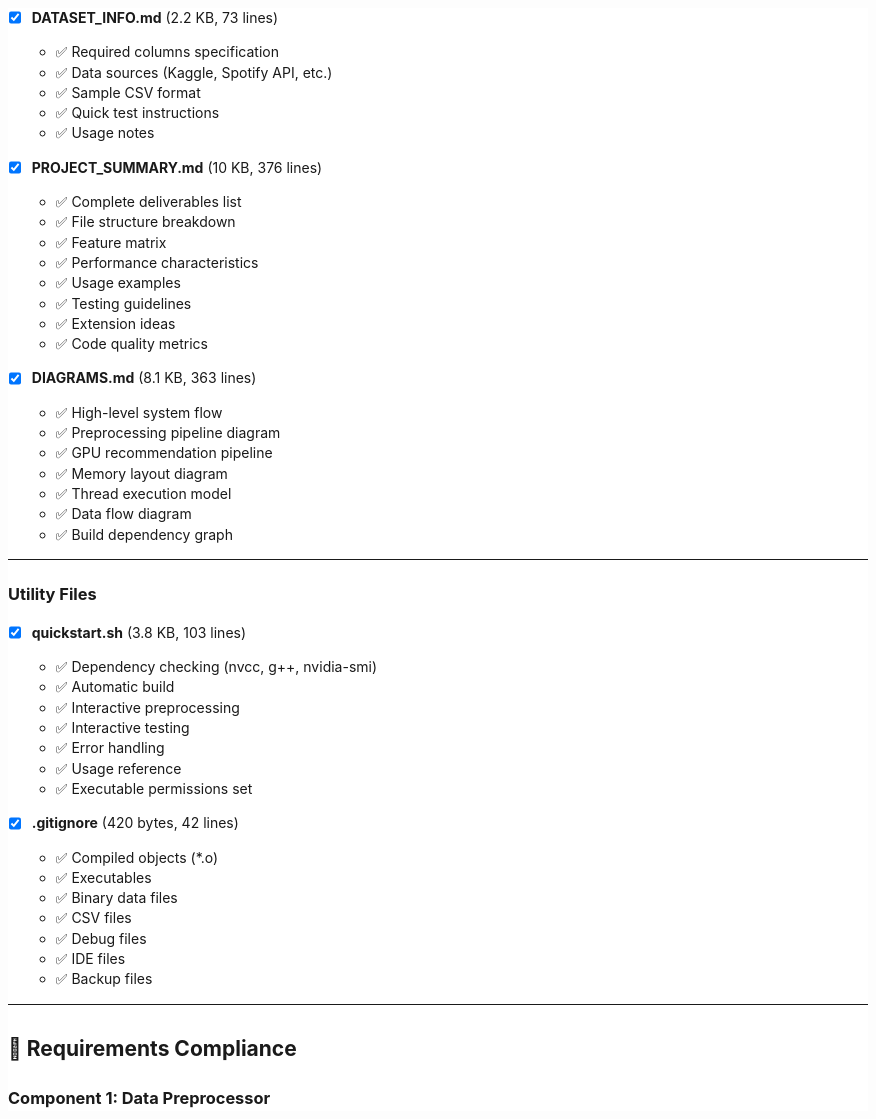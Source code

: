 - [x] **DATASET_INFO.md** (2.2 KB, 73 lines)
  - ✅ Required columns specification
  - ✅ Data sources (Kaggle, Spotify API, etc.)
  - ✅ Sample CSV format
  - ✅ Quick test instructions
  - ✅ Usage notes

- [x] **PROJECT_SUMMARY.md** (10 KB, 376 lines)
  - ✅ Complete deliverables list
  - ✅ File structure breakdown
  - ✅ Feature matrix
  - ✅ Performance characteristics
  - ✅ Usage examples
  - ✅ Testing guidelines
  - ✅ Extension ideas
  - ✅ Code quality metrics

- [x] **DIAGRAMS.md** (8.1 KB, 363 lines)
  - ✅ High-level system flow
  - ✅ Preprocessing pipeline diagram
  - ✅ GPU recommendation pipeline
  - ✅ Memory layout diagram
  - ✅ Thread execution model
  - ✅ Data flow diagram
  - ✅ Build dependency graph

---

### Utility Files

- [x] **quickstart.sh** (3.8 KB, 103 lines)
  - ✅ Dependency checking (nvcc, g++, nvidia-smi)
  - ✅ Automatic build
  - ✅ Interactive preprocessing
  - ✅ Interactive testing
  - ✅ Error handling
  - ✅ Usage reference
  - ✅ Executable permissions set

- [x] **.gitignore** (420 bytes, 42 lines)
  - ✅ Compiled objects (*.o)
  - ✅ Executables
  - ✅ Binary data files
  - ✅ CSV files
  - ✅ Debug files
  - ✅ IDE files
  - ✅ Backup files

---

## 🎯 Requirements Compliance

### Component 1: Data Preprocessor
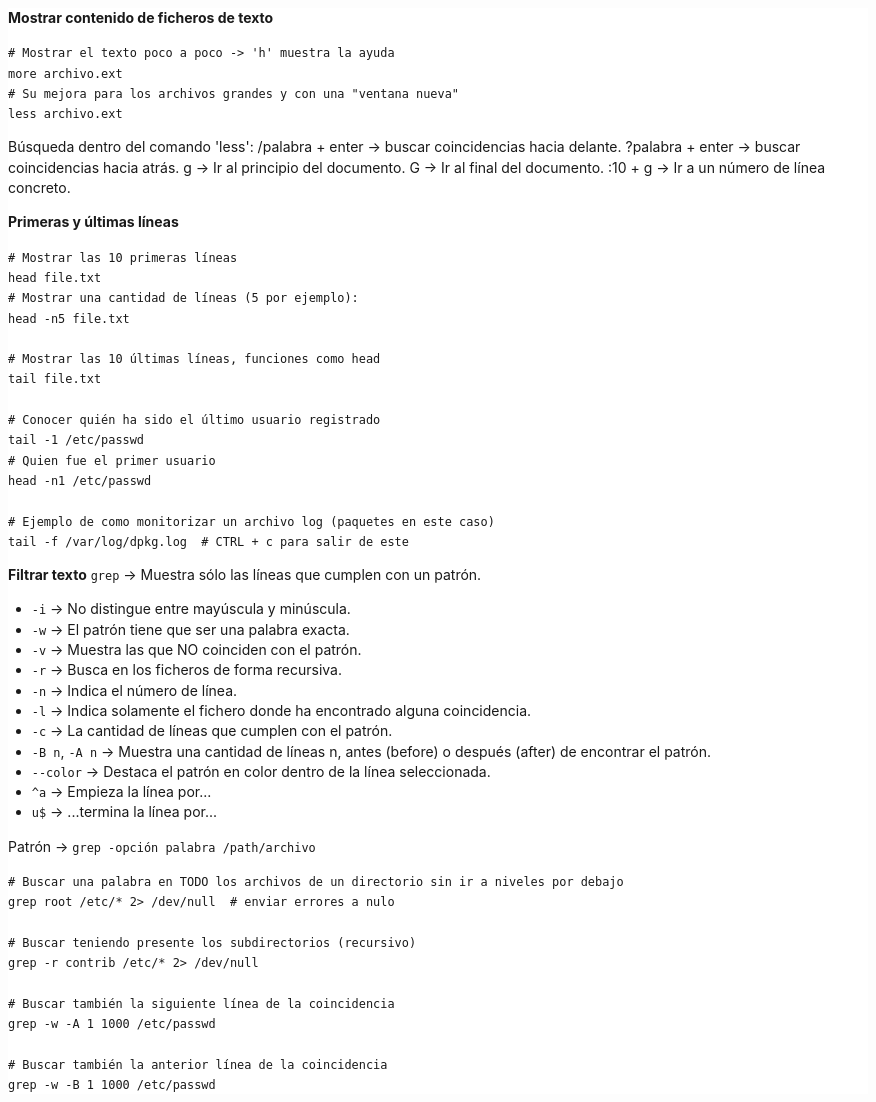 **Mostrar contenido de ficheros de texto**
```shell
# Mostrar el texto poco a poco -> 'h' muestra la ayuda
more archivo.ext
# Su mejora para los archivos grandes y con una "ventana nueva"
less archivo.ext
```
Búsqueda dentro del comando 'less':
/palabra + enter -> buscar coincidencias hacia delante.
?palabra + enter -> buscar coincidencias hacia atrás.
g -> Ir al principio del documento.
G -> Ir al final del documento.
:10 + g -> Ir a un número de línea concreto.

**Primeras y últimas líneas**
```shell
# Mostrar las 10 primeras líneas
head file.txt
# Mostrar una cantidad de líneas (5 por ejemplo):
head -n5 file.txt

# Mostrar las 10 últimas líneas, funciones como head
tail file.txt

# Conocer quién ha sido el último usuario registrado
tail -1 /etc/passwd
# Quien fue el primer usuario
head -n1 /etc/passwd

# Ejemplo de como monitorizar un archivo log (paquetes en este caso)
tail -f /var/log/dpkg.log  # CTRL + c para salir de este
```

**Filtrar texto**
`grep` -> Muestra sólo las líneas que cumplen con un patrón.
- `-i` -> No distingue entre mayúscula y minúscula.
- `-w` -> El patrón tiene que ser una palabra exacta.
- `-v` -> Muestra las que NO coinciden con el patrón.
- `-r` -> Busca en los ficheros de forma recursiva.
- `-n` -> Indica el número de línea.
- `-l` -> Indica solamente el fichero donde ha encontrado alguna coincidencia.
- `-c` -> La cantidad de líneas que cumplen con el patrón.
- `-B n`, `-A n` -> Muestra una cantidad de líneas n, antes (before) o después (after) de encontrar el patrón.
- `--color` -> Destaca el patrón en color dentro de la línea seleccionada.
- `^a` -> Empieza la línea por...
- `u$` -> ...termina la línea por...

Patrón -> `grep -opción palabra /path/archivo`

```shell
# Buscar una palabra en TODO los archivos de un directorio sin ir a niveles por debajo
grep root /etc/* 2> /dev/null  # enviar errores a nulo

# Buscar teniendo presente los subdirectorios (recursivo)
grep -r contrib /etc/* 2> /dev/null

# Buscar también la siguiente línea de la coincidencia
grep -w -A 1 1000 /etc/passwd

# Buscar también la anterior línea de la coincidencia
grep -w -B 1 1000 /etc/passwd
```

===============

Exercise>
Only the lines above starting at the line that holds "- ✅ Required columns specification" and ending at the line that holds "- ✅ Dependency" are to be repeated, exactly and in full.

Result for this task>
  - ✅ Required columns specification
  - ✅ Data sources (Kaggle, Spotify API, etc.)
  - ✅ Sample CSV format
  - ✅ Quick test instructions
  - ✅ Usage notes

- [x] **PROJECT_SUMMARY.md** (10 KB, 376 lines)
  - ✅ Complete deliverables list
  - ✅ File structure breakdown
  - ✅ Feature matrix
  - ✅ Performance characteristics
  - ✅ Usage examples
  - ✅ Testing guidelines
  - ✅ Extension ideas
  - ✅ Code quality metrics

- [x] **DIAGRAMS.md** (8.1 KB, 363 lines)
  - ✅ High-level system flow
  - ✅ Preprocessing pipeline diagram
  - ✅ GPU recommendation pipeline
  - ✅ Memory layout diagram
  - ✅ Thread execution model
  - ✅ Data flow diagram
  - ✅ Build dependency graph

---

### Utility Files

- [x] **quickstart.sh** (3.8 KB, 103 lines)
  - ✅ Dependency checking (nvcc, g++, nvidia-smi)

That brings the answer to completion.